In November 1995, Ramda was detained in Britain, where he was living with asylum status, a few days after French investigators filed an international warrant for his arrest.
That summer, a series of bombings on the Paris Metro and underground railway, attributed to the GIA, killed 10 people and left almost 250 injured. The bloodiest outrage, on July 25 that year, occurred at the Saint Michel station in the Left Bank, when eight commuters lost their lives and 150 were injured by a bomb packed with nails and bolts.
An even greater toll was narrowly avoided when the bombers tried to derail a TGV high-speed train travelling from Lyons to Paris that August.
France wants Ramda to stand trial on charges of conspiracy to cause the Saint Michel blast and of financing and organising the other attacks. But to its frustration, Ramda has used Britain's appeals system to thwart extradition.
In 2002, a court turned down an extradition order signed by then Home Secretary David Blunkett on the grounds that he had failed to consider the risk that Ramda could suffer ill-treatment by the French while under interrogation, which had allegedly happened to a convicted member of the terror gang, Boualem Bensaid.
The case was thrown back for review, and Blunkett's successor, Charles Clarke, re-ordered the extradition last April.
Ramda's lawyers are again fighting this, saying the decision is legally flawed because a confession implicating him in the attacks was given under duress.
Whereas it took 10 months for Blunkett's first extradition to be considered by the High Court, this time the appeal is being given fast-track treatment in the climate of urgency following the London bombings.
Ramda's extradition cannot come a moment too soon for France, which is seething at the way Britain makes worthy speeches about beefing up collaboration against terrorism yet at the same seems to drag its feet over handing over a suspect.
The Ramda case has been brought up scores of times in bilateral contacts, with French diplomats and ministers pressing for his extradition. Prime Minister Dominique de Villepin lobbied British counterpart Tony Blair for a speedy resolution in their first meeting after July 7.
To Paris, the delays suggest a lack of willpower on the British side. A Parisian investigator said Britain was caught in a procedural trap that Ramda's lawyers have used to thwart the British authorities.
Some voice a darker view. Within French counter-terrorism circles, there is a mood of "I told you so" after the London bombings, because for years Britain did almost nothing to counter the buildup of violent Islamists on its soil - proselytising jihadists from Algeria, Iraq, Afghanistan, Egypt and Saudi Arabia who claimed asylum rights.

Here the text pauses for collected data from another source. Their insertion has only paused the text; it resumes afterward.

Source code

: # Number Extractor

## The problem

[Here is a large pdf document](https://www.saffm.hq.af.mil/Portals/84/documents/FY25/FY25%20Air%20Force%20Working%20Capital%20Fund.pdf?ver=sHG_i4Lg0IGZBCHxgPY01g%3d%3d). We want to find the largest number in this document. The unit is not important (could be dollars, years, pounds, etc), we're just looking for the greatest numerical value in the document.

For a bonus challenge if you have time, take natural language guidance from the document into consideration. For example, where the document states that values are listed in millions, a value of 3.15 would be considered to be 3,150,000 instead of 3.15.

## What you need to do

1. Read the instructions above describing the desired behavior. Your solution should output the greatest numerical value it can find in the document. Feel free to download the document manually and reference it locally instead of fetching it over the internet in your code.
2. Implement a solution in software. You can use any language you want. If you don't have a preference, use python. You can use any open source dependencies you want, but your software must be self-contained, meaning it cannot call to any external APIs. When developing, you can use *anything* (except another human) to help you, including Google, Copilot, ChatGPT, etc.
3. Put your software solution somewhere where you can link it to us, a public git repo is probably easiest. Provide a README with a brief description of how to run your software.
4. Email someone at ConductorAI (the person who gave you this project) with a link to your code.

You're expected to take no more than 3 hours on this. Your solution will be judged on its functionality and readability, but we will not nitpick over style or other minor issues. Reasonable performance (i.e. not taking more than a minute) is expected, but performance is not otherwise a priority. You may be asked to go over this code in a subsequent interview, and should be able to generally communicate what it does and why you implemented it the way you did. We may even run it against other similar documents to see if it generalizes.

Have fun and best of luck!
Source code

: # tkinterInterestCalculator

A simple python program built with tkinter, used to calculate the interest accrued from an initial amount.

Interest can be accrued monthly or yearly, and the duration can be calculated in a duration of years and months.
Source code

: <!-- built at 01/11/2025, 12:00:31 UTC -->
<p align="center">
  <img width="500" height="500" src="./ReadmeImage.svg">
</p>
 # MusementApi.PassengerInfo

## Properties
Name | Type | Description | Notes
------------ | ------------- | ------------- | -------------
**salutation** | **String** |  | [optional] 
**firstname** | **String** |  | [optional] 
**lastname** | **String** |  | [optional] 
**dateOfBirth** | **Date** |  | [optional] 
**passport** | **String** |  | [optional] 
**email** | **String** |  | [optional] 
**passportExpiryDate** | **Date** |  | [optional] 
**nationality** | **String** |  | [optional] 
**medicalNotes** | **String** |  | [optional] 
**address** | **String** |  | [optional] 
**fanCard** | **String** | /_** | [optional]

In the 1990s, the British capital came to be dubbed Londonistan by the French foreign intelligence service, DGSE, which was so untrusting of the British security agencies that it conducted its own undercover surveillance of Islamist suspects there, says former agent Pierre Martinet.
In 2002, left-of-centre news weekly Le Nouvel Observateur - not a publication associated with wild accusations - said Ramda had been turned by the British intelligence services, which had offered him protection in exchange for information about financing practices within the international Islamist movement.
The main evidence against Ramda, now aged 35, is that his fingerprints were found on a money order to Western Union that dispatched 5000 to Bensaid, and that police found at his London home written orders from the GIA about the bombing campaigns, documents about the GIA and the text of an GIA ultimatum addressed to President Jacques Chirac on August 27, 1995.
Phone records purportedly show that he was in constant telephone contact with Bensaid and another bomber, Ali Touchent.
Bensaid and another member of the ring, Smain Ait Ali Belkacem, are serving life terms for two of the Paris bombings and Touchent, according to the Algerian Government, was killed in Algeria in 1997.
A fourth person, Khaled Kelkal, whose fingerprints were found on the unexploded bomb on the TGV track, was killed in a shootout with French police in September 1995.
Paris Metro attack
* 10 people died and 250 were injured in attacks on the Paris subway in 1995.
* The bombings were carried out by Algeria's Armed Islamic Group.
* Eight people died and 150 were injured in an attack on Saint Michel station.
* Two people were killed at another station on August 17.
* An attack on a TGV high-speed Lyons-Paris train in August failed when a bomb did not explode.
* Rachid Ramda is wanted by France over the bombings.
* Boualem Bensaid and Smain Ait Ali Belkacem are serving life terms.
* Ali Touchent, according to Algeria, was killed there in 1997.
* Khaled Kelkal, whose fingerprints were found on the bomb on the TGV track, was killed by French police in 1995.